Statistical analysis

The Kruskal–Wallis test was performed to compare the age groups. The Cox proportional hazards model was used to assess the hazard ratios of mortality from COVID-19. Following univariable analyses, multivariable analyses were performed to identify independent predictive factors, first with medication usage excluded, and then with underlying disease excluded. This is because the existence of underlying diseases and medication usage are expected to have strong correlations with mortality from COVID-19. Recovered or undetermined cases were censored at the date of recovery or the date of last follow-up (April 16, 2020), respectively. Two-sided probability values of < 0.05 were considered statistically significant. The statistical analyses were performed using the SAS software (version; SAS Institute, Cary NC, USA).

Machine learning

The dataset was randomly split into training and test sets in a ratio of 7:3 while preserving the same proportion of mortality in both sets. Because only a small proportion (2.2%) of the study population died of COVID-19, using accuracy as an evaluation metric is inappropriate. In our study population, an accuracy of 97.8% could be achieved simply by predicting no death every time, which would be a useless classifier as it would result in zero sensitivity. To mitigate the issue of imbalanced classes, we oversampled rare cases, performed class weighting, and used an evaluation metric of AUC that is more appropriate for data with imbalanced classes than accuracy, when fitting our model in the training set.

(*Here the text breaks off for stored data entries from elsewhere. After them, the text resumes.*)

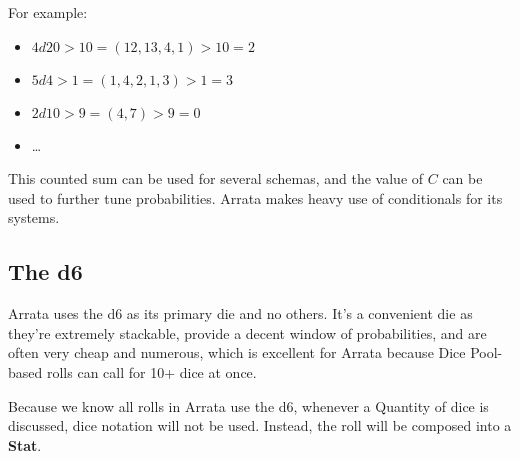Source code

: \documentclass[../main.tex]{subfiles}
\begin{document}
    For example:

    \begin{itemize}
        \item $4d20>10 = (12, 13, 4, 1)>10 = 2$
        \item $5d4>1 = (1, 4, 2, 1, 3)>1 = 3$
        \item $2d10>9 = (4, 7)>9 = 0$
        \item \dots
    \end{itemize}

    This counted sum can be used for several schemas, and the value of $C$ can be used to further tune probabilities. Arrata makes heavy use of conditionals for its systems.

    \subsection{The d6}

    Arrata uses the d6 as its primary die and no others. It's a convenient die as they're extremely stackable, provide a decent window of probabilities, and are often very cheap and numerous, which is excellent for Arrata because Dice Pool-based rolls can call for 10+ dice at once.

    Because we know all rolls in Arrata use the d6, whenever a Quantity of dice is discussed, dice notation will not be used. Instead, the roll will be composed into a \textbf{Stat}.
\end{document}

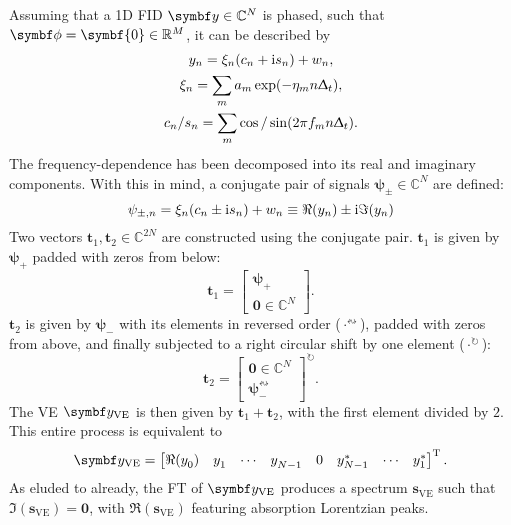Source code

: Assuming that a \ac{1D} \ac{FID} $\by \in \mathbb{C}^N$ is phased, such that
$\bdphi = \symbf{0} \in \mathbb{R}^M$, it can be described by
\begin{subequations}
    \begin{gather}
        y_n = \xi_n (c_n + \mathrm{i} s_n) + w_n,\\
        \xi_n = \sum_m a_m \exp(-\eta_m n \Updelta_t),\\
        c_n / s_n = \sum_m \cos / \sin(2 \pi f_m n \Updelta_t).
    \end{gather}
\end{subequations}
The frequency-dependence has been decomposed into its real and imaginary
components. With this in mind, a conjugate pair of signals $\symbf{\psi}_{\pm}
\in \mathbb{C}^N$ are defined:
\begin{equation}
    \psi_{\pm,n} = \xi_n (c_n \pm \mathrm{i} s_n) + w_n \equiv \Re(y_n) \pm \mathrm{i} \Im(y_n)
\end{equation}
Two vectors $\symbf{t}_{1}, \symbf{t}_2 \in \mathbb{C}^{2N}$
are constructed using the conjugate pair.
$\symbf{t}_1$ is given by $\symbf{\psi}_+$ padded with zeros from below:
    \begin{equation}
        \symbf{t}_1 = \begin{bmatrix}
            \symbf{\psi}_+ \\ \symbf{0} \in \mathbb{C}^{N}
        \end{bmatrix}.
    \end{equation}
$\symbf{t}_2$ is given by $\symbf{\psi}_{-}$ with its elements in
    reversed order ($\cdot^{{\leftrightsquigarrow}}$), padded with zeros
    from above, and finally subjected to a right circular shift by one
    element ($\cdot^{{\circlearrowright}}$):
    \begin{equation}
        \symbf{t}_2 = \begin{bmatrix}
            \symbf{0} \in \mathbb{C}^{N} \\ \symbf{\psi}_-^{{\leftrightsquigarrow}}
    \end{bmatrix}^{{\circlearrowright}}.
   \end{equation}
The \ac{VE} $\by_{\text{VE}}$ is then given by $\symbf{t}_1 +
\symbf{t}_2$, with the first element divided by $2$. This entire process is
equivalent to
\begin{equation}
    \by_{\text{VE}} =
    \begin{bmatrix}
        \Re(y_0^{\vphantom{*}}) &
        y_1^{\vphantom{*}} &
        \cdots &
        y_{N-1}^{\vphantom{*}} &
        0 &
        y_{N-1}^* &
        \cdots &
        y_1^*
    \end{bmatrix}\T.
\end{equation}
As eluded to already, the \ac{FT} of $\by_{\text{VE}}$ produces a spectrum
$\symbf{s}_{\text{VE}}$ such that $\Im\left(\symbf{s}_{\text{VE}}\right) =
\symbf{0}$, with $\Re\left(\symbf{s}_{\text{VE}}\right)$ featuring absorption
Lorentzian peaks.

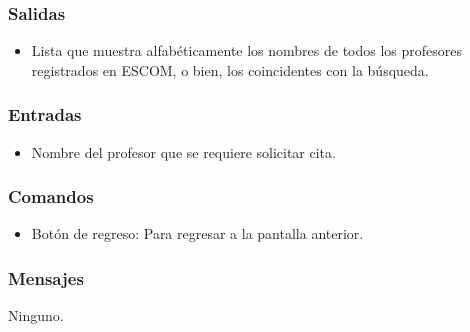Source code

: 
\subsubsection{Salidas}
	\begin{itemize}
		\item Lista que muestra alfabéticamente los nombres de todos los profesores registrados en ESCOM, o bien, los coincidentes con la búsqueda. 
	\end{itemize}

\subsubsection{Entradas}

\begin{itemize}
		\item Nombre del profesor que se requiere solicitar cita.  
	\end{itemize}

\subsubsection{Comandos}
\begin{itemize}
		\item Botón de regreso: Para regresar a la pantalla anterior. 
	\end{itemize}

\subsubsection{Mensajes}
Ninguno.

The machine learning algorithms used in this study were LASSO, linear SVM, RBF-SVM, RF, and KNN. Including irrelevant features in a machine learning model likely results in overfitting and can undermines the generalizability of a prediction model38. Thus, LASSO and SVM were regularized using L1-norm which automatically selects important features39. For RF, k most important features were selected based on the variable importance, with k being a hyperparameter that is optimized through cross validation. For KNN, only the features that had been independently associated with mortality in the multivariable Cox regression were used as input data. After the feature selection, the algorithms were trained and tested for classifying mortality vs. recovery after excluding 2237 undetermined cases (i.e., patients who were not cured nor died, but were still in isolation or being treated at the last follow-up). Subsequently, we developed models to predict 14- or 30-day mortality, for which the study population was divided into two groups: patients who died of COVID-19 vs. those who did not within 14 days or 30 days after diagnosis, respectively. Hyperparameter optimization was performed through tenfold cross validation using grid search in the training set. After each optimal model was found, it was fit in the entire training set and tested in the test set.

Using LASSO and RF, the importance of all variables were evaluated and scaled to have a maximum value of 100. Information regarding variable importance was not obtainable from SVM or KNN. Machine learning was performed using the R software (version 3.4.4, R Foundation for Statistical Computing, Vienna, Austria) with the caret package (version 6.0-86).